ASSIGNMENT:
Word for word, reproduce each line of the data below, omitting every image.

(Stored dataset items)
BEGIN

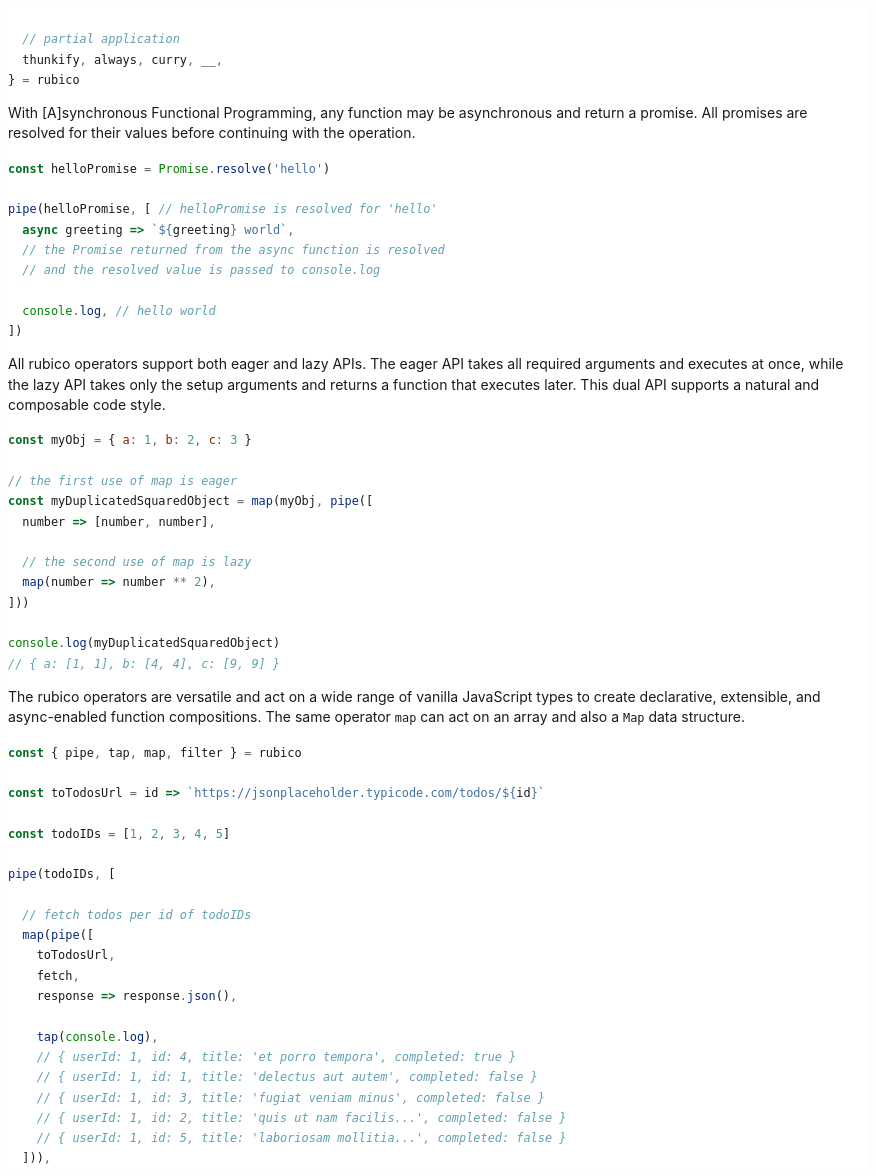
```javascript

  // partial application
  thunkify, always, curry, __,
} = rubico
```

With [A]synchronous Functional Programming, any function may be asynchronous and return a promise. All promises are resolved for their values before continuing with the operation.

```javascript [playground]
const helloPromise = Promise.resolve('hello')

pipe(helloPromise, [ // helloPromise is resolved for 'hello'
  async greeting => `${greeting} world`,
  // the Promise returned from the async function is resolved
  // and the resolved value is passed to console.log

  console.log, // hello world
])
```

All rubico operators support both eager and lazy APIs. The eager API takes all required arguments and executes at once, while the lazy API takes only the setup arguments and returns a function that executes later. This dual API supports a natural and composable code style.

```javascript [playground]
const myObj = { a: 1, b: 2, c: 3 }

// the first use of map is eager
const myDuplicatedSquaredObject = map(myObj, pipe([
  number => [number, number],

  // the second use of map is lazy
  map(number => number ** 2),
]))

console.log(myDuplicatedSquaredObject)
// { a: [1, 1], b: [4, 4], c: [9, 9] }
```

The rubico operators are versatile and act on a wide range of vanilla JavaScript types to create declarative, extensible, and async-enabled function compositions. The same operator `map` can act on an array and also a `Map` data structure.

```javascript [playground]
const { pipe, tap, map, filter } = rubico

const toTodosUrl = id => `https://jsonplaceholder.typicode.com/todos/${id}`

const todoIDs = [1, 2, 3, 4, 5]

pipe(todoIDs, [

  // fetch todos per id of todoIDs
  map(pipe([
    toTodosUrl,
    fetch,
    response => response.json(),

    tap(console.log),
    // { userId: 1, id: 4, title: 'et porro tempora', completed: true }
    // { userId: 1, id: 1, title: 'delectus aut autem', completed: false }
    // { userId: 1, id: 3, title: 'fugiat veniam minus', completed: false }
    // { userId: 1, id: 2, title: 'quis ut nam facilis...', completed: false }
    // { userId: 1, id: 5, title: 'laboriosam mollitia...', completed: false }
  ])),

```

END

ANSWER SPACE:
```javascript

  // partial application
  thunkify, always, curry, __,
} = rubico
```

With [A]synchronous Functional Programming, any function may be asynchronous and return a promise. All promises are resolved for their values before continuing with the operation.

```javascript [playground]
const helloPromise = Promise.resolve('hello')

pipe(helloPromise, [ // helloPromise is resolved for 'hello'
  async greeting => `${greeting} world`,
  // the Promise returned from the async function is resolved
  // and the resolved value is passed to console.log

  console.log, // hello world
])
```

All rubico operators support both eager and lazy APIs. The eager API takes all required arguments and executes at once, while the lazy API takes only the setup arguments and returns a function that executes later. This dual API supports a natural and composable code style.

```javascript [playground]
const myObj = { a: 1, b: 2, c: 3 }

// the first use of map is eager
const myDuplicatedSquaredObject = map(myObj, pipe([
  number => [number, number],

  // the second use of map is lazy
  map(number => number ** 2),
]))

console.log(myDuplicatedSquaredObject)
// { a: [1, 1], b: [4, 4], c: [9, 9] }
```

The rubico operators are versatile and act on a wide range of vanilla JavaScript types to create declarative, extensible, and async-enabled function compositions. The same operator `map` can act on an array and also a `Map` data structure.

```javascript [playground]
const { pipe, tap, map, filter } = rubico

const toTodosUrl = id => `https://jsonplaceholder.typicode.com/todos/${id}`

const todoIDs = [1, 2, 3, 4, 5]

pipe(todoIDs, [

  // fetch todos per id of todoIDs
  map(pipe([
    toTodosUrl,
    fetch,
    response => response.json(),

    tap(console.log),
    // { userId: 1, id: 4, title: 'et porro tempora', completed: true }
    // { userId: 1, id: 1, title: 'delectus aut autem', completed: false }
    // { userId: 1, id: 3, title: 'fugiat veniam minus', completed: false }
    // { userId: 1, id: 2, title: 'quis ut nam facilis...', completed: false }
    // { userId: 1, id: 5, title: 'laboriosam mollitia...', completed: false }
  ])),

```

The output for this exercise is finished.